Diferentemente dos vertebrados e moluscos, as águas-vivas são organismos incrivelmente simples. Elas não possuem um cérebro centralizado e, em vez disso, têm neurônios espalhados por seus corpos transparentes. Esses neurônios, particularmente concentrados perto dos centros visuais da água-viva, conhecidos como rhopalia ou ropálios, atuam como centros de processamento de informações visuais.
Para investigar se as águas-vivas podem aprender sem um cérebro, a equipe de pesquisa liderada por Jan Bielecki realizou um experimento usando a água-viva do Caribe (Tripedalia cystophora). O estudo envolveu a colocação das águas-vivas em tanques com paredes padronizadas para observar as mudanças em seu comportamento. As águas vivas foram divididas em dois grupos: um grupo foi colocado em um tanque com listras preto e branco, imitando a aparência de raízes de mangue comumente encontradas em seu habitat natural. O outro grupo foi colocado em um tanque com listras cinzas mais fracas, representando obstáculos mais distantes.

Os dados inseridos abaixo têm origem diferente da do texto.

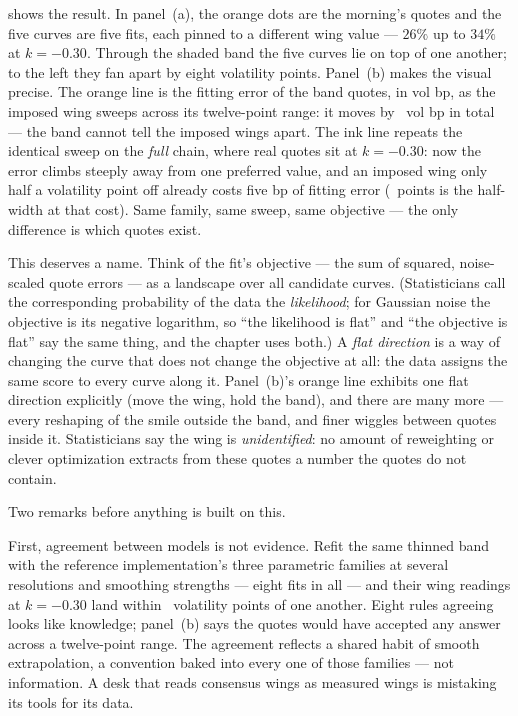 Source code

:  shows the result.  In panel~(a), the orange dots are the morning's quotes and the five
curves are five fits, each pinned to a different wing value ---
$26\%$ up to $34\%$ at $k=-0.30$.  Through the shaded band the five
curves lie on top of one another; to the left they fan apart by
eight volatility points.  Panel~(b) makes the visual precise.  The
orange line is the fitting error of the band quotes, in vol bp, as
the imposed wing sweeps across its twelve-point range: it moves by
\MacPriorFlatValleyBp\ vol bp in total --- the band cannot tell the
imposed wings apart.  The ink line repeats the identical sweep on
the \emph{full} chain, where real quotes sit at $k=-0.30$: now the
error climbs steeply away from one preferred value, and an imposed
wing only half a volatility point off already costs five bp of
fitting error (\MacPriorFlatVHalfPts\ points is the half-width at
that cost).  Same family, same sweep, same objective --- the only
difference is which quotes exist.

This deserves a name.  Think of the fit's objective --- the sum of
squared, noise-scaled quote errors --- as a landscape over all
candidate curves.  (Statisticians call the corresponding probability
of the data the \emph{likelihood}; for Gaussian noise the objective
is its negative logarithm, so ``the likelihood is flat'' and ``the
objective is flat'' say the same thing, and the chapter uses both.)  A \emph{flat direction} is a way of changing the
curve that does not change the objective at all: the data assigns
the same score to every curve along it.  Panel~(b)'s orange line
exhibits one flat direction explicitly (move the wing, hold the
band), and there are many more --- every reshaping of the smile
outside the band, and finer wiggles between quotes inside it.
Statisticians say the wing is \emph{unidentified}: no amount of
reweighting or clever optimization extracts from these quotes a
number the quotes do not contain.

Two remarks before anything is built on this.

First, agreement between models is not evidence.  Refit the same
thinned band with the reference implementation's three parametric
families at several resolutions and smoothing strengths ---
eight fits in all --- and their wing readings at $k=-0.30$ land
within \MacPriorFlatEnsembleSpreadPts\ volatility points of one
another.  Eight rules agreeing looks like knowledge; panel~(b) says
the quotes would have accepted any answer across a twelve-point
range.  The agreement reflects a shared habit of smooth
extrapolation, a convention baked into every one of those families
--- not information.  A desk that reads consensus wings as measured
wings is mistaking its tools for its data.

As águas-vivas no primeiro tanque apresentaram um comportamento cauteloso e evitaram tocar as listras, percebendo-as como obstáculos próximos. Por outro lado, as águas-vivas no tanque com listras cinzas mais fracas colidiam frequentemente com as listras. No entanto, o que mais surpreendeu os pesquisadores foi que, após apenas alguns minutos, as águas-vivas no tanque com listras cinzas mais fracas começaram a se comportar de forma diferente. Em vez de flutuar perto das paredes, como faziam inicialmente, elas começaram a nadar 50% mais longe delas e a se virar com mais frequência. Esse ajuste no comportamento indicou que a água-viva havia aprendido que os obstáculos (as listras na parede) estavam muito mais próximos do que inicialmente percebiam.
Para obter mais informações sobre esse processo de aprendizagem, os cientistas extraíram os neurônios visuais das águas-vivas e os expuseram a padrões fracamente listrados enquanto aplicavam pulsos elétricos para simular colisões. Eles fizeram isso com o rópálio isolado posicionado de frente para uma tela de projeção, controlando então as imagens apresentadas e medindo os sinais emitidos por esses órgãos com equipamentos semelhantes a marcapassos. Surpreendentemente, em poucos minutos, esses neurônios isolados começaram a sinalizar para o animal para que ele se virasse em resposta à imagem. Esse experimento demonstrou que a aprendizagem pode ocorrer em um nível neural sem a presença de um cérebro centralizado.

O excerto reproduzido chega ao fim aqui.